TASK ITEM:
If a line in the entries below contains "defined", copy it.

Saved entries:
══════════

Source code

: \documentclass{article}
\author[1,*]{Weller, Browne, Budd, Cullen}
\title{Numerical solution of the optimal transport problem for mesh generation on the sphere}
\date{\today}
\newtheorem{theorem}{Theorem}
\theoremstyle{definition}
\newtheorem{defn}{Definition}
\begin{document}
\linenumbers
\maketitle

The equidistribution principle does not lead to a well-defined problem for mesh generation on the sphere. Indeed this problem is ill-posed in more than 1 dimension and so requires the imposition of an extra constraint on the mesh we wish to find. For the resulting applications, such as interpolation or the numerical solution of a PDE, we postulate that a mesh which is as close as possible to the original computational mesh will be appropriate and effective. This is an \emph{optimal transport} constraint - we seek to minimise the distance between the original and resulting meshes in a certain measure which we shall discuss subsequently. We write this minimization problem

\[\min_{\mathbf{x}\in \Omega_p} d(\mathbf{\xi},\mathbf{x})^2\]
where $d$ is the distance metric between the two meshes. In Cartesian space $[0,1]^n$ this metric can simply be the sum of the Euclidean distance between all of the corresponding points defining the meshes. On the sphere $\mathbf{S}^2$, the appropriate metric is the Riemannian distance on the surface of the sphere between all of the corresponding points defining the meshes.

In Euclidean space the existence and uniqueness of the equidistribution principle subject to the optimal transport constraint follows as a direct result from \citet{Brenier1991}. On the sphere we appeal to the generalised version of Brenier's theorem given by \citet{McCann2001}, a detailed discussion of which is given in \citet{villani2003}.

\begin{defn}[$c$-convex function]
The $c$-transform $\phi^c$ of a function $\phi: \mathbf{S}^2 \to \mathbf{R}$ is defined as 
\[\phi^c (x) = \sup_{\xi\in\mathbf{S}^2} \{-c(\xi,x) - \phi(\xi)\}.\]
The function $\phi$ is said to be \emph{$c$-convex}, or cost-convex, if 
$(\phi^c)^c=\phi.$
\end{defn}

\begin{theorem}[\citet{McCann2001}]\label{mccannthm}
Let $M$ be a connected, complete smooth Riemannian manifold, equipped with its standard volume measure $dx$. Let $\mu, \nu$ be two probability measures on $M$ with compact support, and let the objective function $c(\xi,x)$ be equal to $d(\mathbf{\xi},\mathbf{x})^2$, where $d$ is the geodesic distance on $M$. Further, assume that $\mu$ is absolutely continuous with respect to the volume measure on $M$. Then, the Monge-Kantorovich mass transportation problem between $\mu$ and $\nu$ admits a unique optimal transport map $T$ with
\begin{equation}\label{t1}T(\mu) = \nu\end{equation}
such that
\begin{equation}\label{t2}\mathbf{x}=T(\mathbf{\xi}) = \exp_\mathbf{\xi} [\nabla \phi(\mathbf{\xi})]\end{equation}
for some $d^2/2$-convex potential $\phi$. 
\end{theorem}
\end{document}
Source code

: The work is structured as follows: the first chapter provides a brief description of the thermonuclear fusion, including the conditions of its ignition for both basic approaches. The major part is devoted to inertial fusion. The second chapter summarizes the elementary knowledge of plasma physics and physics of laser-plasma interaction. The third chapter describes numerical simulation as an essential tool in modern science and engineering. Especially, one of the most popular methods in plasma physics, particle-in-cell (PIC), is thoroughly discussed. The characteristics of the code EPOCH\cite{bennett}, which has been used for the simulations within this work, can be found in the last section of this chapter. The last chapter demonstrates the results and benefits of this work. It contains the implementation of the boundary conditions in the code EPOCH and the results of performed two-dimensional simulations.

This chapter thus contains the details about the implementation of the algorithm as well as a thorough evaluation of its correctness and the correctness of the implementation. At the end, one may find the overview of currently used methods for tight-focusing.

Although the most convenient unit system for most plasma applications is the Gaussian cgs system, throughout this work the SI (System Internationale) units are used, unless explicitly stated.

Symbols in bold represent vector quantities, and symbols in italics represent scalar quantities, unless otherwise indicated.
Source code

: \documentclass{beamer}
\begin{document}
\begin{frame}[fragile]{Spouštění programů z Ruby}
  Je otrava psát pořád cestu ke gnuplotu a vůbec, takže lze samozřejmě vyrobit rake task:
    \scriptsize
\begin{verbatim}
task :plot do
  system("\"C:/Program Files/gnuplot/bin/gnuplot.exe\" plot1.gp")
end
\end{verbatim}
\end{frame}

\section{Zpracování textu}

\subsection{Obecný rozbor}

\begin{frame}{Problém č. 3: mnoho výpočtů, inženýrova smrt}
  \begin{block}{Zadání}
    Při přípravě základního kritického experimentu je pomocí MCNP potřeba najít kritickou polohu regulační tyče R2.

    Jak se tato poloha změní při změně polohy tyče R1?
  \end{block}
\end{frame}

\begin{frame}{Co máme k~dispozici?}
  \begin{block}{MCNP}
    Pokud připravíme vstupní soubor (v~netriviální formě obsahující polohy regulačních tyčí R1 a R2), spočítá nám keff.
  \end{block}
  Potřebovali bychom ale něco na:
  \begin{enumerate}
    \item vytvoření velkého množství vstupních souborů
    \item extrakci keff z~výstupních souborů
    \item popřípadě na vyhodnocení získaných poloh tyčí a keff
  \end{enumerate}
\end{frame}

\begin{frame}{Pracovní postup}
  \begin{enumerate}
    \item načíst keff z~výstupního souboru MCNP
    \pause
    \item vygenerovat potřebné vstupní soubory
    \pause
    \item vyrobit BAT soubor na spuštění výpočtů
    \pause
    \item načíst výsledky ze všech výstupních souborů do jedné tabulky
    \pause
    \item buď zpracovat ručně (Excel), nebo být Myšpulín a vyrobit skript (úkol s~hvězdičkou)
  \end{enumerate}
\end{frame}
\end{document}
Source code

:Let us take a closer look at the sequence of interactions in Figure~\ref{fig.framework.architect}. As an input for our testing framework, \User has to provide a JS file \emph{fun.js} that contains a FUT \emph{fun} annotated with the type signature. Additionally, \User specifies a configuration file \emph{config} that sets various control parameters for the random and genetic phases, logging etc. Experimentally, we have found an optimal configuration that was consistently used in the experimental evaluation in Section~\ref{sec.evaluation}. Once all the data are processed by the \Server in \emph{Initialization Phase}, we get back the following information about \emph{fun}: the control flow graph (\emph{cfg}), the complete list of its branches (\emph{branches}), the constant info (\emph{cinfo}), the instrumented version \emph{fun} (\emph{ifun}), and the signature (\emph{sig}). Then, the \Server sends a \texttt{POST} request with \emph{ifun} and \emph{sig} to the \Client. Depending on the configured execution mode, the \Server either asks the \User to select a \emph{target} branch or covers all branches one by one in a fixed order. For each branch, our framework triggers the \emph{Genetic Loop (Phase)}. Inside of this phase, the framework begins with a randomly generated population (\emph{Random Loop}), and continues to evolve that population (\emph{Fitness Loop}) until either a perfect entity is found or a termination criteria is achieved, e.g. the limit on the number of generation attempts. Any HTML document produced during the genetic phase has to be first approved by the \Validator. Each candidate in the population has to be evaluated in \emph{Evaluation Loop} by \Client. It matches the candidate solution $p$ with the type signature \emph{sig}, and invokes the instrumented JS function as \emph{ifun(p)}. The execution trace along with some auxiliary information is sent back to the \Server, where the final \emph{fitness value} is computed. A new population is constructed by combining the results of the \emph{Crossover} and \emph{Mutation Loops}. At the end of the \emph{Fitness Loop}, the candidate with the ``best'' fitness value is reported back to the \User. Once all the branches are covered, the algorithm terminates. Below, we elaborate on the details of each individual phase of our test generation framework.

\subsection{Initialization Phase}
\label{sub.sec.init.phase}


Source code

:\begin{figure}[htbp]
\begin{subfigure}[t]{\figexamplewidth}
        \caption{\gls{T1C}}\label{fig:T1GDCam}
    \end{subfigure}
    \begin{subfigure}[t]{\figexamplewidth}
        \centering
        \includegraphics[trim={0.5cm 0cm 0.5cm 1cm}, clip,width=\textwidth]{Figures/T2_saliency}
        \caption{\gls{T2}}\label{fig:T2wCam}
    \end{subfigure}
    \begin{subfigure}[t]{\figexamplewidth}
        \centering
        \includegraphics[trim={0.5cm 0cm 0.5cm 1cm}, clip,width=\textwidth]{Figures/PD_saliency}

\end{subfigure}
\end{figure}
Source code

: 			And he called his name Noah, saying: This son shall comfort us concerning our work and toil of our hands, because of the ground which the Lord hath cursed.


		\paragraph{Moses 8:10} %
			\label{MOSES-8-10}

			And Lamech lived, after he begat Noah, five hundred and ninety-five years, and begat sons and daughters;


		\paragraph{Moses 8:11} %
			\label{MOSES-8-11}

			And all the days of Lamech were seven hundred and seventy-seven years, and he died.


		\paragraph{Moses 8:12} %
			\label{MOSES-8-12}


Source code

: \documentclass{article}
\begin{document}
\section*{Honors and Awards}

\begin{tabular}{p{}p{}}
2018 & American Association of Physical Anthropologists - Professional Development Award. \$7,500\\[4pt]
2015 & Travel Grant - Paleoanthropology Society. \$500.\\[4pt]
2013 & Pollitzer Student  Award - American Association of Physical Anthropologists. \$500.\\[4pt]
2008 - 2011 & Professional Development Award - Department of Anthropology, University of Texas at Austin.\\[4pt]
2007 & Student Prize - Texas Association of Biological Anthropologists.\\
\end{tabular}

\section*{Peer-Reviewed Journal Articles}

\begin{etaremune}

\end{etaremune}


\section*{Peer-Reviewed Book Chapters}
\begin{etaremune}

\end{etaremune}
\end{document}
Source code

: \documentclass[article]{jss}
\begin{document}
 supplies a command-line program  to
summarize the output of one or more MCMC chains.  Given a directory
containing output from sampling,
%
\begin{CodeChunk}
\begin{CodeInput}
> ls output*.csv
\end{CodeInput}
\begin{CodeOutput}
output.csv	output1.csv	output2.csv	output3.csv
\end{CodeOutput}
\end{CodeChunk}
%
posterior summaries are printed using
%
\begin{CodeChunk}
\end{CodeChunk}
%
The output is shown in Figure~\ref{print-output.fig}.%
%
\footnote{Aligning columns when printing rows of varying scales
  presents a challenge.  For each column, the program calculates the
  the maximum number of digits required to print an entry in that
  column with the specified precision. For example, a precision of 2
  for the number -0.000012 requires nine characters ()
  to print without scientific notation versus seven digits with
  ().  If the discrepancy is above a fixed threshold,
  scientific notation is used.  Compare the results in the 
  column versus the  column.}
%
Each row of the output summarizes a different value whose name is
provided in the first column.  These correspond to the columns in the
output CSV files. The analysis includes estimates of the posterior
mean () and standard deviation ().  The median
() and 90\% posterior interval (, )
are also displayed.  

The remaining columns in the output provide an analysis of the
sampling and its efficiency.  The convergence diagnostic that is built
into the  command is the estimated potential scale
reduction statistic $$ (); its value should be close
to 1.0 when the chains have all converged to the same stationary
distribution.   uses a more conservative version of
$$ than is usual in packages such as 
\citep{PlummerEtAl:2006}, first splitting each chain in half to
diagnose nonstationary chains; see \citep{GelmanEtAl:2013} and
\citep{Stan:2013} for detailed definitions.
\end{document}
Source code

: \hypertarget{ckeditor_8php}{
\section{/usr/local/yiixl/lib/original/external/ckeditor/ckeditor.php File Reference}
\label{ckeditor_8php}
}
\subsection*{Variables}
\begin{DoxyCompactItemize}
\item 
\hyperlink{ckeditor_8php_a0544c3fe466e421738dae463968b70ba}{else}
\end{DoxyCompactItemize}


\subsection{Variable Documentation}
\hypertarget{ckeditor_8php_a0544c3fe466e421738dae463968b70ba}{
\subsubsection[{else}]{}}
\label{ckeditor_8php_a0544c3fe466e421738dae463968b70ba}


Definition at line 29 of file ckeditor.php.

══════════

OUTPUT:
The equidistribution principle does not lead to a well-defined problem for mesh generation on the sphere. Indeed this problem is ill-posed in more than 1 dimension and so requires the imposition of an extra constraint on the mesh we wish to find. For the resulting applications, such as interpolation or the numerical solution of a PDE, we postulate that a mesh which is as close as possible to the original computational mesh will be appropriate and effective. This is an \emph{optimal transport} constraint - we seek to minimise the distance between the original and resulting meshes in a certain measure which we shall discuss subsequently. We write this minimization problem
The $c$-transform $\phi^c$ of a function $\phi: \mathbf{S}^2 \to \mathbf{R}$ is defined as 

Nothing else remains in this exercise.